Amnesty International has sent an open letter to Gen Maj. Chaktip Chaichinda urging the Royal Thai Police to not arbitrarily interfere with the exercise of rights and peaceful assembly on its citizens when policing assemblies in Thailand.
The letter, penned by the organization’s Deputy Director of East and Southeast Asia and Pacific Regional office Ming Yu Hah, also called on the Royal Thai Police force to dismiss their previous charges against peaceful protesters, as well as to ensure the protection of citizens and rights to freedom of expression and peaceful assembly.
This comes after several reports from protesters that the police had threatened and intimidated them and their families to not join any other rallies or movements.
Amnesty International in its letter urged the Thai police and state to guarantee the safety and security of the demonstrators, including to refrain from prosecuting criminal proceedings against the participation and to end the threat and intimidation merely on the grounds of protesting and demonstrating their rights.

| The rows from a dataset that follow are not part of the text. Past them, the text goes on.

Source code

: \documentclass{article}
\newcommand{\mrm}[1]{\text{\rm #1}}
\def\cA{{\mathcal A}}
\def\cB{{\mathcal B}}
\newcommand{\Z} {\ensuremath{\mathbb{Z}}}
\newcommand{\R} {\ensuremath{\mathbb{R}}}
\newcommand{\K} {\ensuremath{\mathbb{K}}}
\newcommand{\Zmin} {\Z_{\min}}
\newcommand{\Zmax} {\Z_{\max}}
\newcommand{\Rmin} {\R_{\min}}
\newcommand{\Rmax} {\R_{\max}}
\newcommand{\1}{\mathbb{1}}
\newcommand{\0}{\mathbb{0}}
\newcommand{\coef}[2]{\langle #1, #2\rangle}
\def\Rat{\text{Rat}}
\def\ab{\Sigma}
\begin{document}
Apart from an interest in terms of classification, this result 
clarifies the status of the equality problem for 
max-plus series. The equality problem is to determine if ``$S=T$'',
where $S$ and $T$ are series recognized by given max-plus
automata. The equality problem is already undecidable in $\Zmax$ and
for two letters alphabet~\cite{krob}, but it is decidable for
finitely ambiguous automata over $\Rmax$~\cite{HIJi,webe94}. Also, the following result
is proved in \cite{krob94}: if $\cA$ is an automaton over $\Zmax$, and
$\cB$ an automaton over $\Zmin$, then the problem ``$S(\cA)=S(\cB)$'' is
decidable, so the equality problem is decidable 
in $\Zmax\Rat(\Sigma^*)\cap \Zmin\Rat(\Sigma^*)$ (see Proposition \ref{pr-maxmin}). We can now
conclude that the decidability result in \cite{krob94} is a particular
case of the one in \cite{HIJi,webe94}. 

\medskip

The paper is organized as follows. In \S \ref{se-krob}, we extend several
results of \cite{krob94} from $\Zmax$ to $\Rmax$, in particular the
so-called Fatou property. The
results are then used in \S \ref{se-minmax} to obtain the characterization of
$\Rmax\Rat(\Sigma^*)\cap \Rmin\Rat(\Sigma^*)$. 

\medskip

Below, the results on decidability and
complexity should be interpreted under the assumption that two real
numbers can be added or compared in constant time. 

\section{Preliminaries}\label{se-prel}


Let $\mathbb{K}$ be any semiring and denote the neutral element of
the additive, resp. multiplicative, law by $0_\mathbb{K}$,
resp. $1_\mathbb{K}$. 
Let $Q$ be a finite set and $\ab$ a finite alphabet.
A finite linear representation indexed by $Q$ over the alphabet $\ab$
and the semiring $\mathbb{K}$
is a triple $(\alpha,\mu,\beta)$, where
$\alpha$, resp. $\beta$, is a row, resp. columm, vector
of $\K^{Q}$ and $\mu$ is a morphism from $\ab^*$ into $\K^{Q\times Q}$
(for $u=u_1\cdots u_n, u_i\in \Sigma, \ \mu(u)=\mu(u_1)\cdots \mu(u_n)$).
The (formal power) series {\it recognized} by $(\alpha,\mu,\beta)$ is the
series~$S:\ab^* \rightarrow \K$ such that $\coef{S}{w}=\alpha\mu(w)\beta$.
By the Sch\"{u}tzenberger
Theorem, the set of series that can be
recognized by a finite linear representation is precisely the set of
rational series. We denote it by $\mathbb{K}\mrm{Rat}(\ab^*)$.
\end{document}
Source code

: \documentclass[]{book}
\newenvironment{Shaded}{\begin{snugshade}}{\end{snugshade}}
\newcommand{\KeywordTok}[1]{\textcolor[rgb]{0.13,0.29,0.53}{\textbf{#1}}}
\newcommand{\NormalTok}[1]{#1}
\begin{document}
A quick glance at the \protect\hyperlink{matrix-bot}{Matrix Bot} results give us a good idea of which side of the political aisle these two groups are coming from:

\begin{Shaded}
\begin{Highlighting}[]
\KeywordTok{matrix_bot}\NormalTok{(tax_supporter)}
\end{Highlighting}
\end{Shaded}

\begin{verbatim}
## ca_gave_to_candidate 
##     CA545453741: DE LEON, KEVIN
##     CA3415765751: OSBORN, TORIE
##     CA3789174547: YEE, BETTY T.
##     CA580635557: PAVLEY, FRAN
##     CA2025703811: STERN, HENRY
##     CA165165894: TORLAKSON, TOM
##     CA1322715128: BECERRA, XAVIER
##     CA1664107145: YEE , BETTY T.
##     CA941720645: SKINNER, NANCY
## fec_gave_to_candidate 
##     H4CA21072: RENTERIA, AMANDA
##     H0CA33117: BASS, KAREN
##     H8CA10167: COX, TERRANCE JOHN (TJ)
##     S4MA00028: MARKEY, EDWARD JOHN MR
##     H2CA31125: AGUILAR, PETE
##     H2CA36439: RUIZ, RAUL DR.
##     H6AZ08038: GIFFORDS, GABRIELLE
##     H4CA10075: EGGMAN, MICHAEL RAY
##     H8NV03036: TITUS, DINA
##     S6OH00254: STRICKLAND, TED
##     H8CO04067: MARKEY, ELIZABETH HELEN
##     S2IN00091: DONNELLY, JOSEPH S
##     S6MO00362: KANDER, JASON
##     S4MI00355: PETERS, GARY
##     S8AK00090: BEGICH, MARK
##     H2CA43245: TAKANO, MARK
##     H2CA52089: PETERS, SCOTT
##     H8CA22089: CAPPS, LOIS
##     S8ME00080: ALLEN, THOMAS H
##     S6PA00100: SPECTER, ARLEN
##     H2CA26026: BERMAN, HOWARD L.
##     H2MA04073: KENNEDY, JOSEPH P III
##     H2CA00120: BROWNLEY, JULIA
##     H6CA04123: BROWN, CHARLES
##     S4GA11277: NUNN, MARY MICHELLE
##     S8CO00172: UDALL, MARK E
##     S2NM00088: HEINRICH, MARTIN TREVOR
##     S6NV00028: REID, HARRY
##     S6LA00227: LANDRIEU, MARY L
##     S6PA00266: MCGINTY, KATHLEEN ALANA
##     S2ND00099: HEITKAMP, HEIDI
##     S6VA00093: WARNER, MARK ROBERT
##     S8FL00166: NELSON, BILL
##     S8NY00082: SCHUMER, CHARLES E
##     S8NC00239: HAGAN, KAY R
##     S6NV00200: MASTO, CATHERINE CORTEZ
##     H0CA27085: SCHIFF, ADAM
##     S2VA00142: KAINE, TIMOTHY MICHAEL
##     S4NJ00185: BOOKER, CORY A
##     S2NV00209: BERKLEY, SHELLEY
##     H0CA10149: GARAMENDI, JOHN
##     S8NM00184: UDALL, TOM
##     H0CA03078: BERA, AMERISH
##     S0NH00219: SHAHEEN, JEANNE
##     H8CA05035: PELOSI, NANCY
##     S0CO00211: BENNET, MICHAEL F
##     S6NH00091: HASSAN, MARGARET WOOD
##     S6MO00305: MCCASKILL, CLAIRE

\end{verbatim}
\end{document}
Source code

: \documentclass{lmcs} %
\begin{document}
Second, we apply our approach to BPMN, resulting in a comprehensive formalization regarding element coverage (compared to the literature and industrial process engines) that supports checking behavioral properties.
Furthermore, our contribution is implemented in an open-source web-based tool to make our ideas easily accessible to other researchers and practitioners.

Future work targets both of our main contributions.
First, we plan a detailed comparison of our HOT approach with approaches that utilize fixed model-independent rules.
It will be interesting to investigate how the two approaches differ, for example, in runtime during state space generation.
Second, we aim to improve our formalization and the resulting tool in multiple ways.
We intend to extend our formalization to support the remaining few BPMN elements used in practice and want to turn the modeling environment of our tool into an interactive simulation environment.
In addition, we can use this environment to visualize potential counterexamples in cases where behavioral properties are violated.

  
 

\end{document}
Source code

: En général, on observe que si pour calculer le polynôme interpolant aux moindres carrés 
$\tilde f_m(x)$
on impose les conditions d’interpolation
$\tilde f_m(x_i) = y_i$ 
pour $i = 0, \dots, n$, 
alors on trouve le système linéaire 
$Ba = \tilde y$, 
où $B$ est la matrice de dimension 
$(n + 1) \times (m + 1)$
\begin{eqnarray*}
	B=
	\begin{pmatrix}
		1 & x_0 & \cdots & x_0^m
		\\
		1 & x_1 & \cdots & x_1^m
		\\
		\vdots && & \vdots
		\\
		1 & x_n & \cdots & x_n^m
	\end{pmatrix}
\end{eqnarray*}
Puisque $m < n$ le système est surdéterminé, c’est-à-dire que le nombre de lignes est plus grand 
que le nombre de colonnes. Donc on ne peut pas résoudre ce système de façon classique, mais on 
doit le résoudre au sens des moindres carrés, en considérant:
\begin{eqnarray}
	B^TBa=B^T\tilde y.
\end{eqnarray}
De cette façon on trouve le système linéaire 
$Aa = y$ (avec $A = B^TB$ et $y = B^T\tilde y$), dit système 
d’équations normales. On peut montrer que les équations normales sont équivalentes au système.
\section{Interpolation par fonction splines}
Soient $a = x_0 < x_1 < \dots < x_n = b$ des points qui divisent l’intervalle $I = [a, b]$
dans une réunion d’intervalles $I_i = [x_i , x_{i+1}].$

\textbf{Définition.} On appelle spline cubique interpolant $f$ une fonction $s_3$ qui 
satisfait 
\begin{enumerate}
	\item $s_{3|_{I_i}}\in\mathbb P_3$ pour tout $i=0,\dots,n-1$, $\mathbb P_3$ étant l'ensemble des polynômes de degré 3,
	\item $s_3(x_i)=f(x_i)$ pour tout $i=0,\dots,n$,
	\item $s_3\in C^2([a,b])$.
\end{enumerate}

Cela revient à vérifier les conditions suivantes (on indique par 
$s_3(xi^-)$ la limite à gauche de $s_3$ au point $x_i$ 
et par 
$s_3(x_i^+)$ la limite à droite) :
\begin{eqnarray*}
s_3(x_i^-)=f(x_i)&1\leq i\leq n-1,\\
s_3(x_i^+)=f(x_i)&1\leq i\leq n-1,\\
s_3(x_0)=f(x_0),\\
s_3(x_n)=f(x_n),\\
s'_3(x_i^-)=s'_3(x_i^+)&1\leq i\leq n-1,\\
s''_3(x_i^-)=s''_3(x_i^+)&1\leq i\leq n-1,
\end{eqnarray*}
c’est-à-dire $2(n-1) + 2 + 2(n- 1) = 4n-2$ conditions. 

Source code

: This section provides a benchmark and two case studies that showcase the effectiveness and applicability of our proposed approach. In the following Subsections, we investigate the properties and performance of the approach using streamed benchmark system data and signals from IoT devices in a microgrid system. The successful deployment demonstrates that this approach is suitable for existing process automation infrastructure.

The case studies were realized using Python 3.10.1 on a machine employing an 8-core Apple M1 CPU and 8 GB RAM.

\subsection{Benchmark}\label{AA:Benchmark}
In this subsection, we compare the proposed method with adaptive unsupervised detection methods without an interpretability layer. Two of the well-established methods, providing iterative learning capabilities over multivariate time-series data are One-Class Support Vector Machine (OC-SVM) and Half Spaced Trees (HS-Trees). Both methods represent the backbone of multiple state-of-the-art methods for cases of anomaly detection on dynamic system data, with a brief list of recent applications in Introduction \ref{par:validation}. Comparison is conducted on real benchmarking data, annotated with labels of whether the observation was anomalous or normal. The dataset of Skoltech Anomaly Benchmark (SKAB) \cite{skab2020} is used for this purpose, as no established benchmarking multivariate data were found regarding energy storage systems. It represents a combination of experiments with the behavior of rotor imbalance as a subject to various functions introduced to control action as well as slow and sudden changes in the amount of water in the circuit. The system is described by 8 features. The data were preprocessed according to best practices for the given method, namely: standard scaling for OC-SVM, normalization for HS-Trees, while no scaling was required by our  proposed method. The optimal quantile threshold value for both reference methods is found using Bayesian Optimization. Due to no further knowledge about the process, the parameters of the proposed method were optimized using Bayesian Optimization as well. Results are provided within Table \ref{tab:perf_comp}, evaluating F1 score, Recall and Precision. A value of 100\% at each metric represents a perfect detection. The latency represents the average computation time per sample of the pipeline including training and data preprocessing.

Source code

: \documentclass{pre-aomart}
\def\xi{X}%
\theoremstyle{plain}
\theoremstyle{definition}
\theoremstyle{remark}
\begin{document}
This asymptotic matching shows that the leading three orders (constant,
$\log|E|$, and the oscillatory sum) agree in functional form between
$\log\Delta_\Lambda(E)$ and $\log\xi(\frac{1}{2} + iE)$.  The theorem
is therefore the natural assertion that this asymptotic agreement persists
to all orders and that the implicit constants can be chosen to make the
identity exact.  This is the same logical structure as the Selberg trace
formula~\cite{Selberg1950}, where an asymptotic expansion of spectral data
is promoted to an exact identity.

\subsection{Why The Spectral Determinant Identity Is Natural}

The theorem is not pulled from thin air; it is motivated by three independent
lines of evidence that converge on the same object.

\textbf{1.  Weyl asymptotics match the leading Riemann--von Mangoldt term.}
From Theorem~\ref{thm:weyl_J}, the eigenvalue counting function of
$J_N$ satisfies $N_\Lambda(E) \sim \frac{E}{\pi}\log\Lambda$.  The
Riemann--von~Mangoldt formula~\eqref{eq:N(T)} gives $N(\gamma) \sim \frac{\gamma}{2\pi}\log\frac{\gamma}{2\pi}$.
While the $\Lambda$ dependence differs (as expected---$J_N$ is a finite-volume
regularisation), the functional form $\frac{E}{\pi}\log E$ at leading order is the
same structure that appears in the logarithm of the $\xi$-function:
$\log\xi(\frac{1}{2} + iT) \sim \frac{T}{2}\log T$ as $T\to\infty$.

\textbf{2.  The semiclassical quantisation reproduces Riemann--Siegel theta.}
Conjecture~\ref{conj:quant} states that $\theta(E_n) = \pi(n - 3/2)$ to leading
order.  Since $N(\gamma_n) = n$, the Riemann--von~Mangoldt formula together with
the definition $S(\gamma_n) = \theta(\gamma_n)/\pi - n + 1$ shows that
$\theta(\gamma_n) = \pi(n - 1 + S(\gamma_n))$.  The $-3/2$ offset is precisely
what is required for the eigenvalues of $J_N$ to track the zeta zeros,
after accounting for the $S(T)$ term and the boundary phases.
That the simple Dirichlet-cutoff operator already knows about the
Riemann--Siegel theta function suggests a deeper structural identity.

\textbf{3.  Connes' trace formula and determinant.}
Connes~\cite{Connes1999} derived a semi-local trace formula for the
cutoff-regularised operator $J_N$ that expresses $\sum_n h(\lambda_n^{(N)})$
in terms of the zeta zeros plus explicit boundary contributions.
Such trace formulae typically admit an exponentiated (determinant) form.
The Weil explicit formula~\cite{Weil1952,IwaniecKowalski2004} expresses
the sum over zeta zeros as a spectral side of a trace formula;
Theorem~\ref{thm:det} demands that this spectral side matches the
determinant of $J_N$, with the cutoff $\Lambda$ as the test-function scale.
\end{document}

“In the past two weeks, we’ve seen many Thai people out on the streets who have been peacefully expressing their views about what changes they expect by their government,” said Ming You Hah.
Amnesty International is very concerned that the Royal Thai Police has been detaining some of these demonstrators and filing criminal complaints, when these individuals are simply sharing their views in public,” the deputy director told Thai Enquirer.
It is understandable and appropriate that the state and police continue to safeguard the safety of the people during the pandemic, the deputy director added, but not disproportionately to the point that it is threatening its own citizens for merely exercising their freedom of speech.
Thai Netizens have pointed to government heavy handedness when cracking down on dissent, most recently with two Rayong youth activists who were arrested for protesting.
“Amnesty International continues to be alarmed at the systematic and widespread campaign of repression by the Thai authorities to silence the voices of human rights defenders, activists, journalists and opposition politicians,” added the deputy director. “We see patterns of criminalising content critical of authorities, and the Thai government continues to persecute people simply for peacefully exercising their right to freedom of expression.”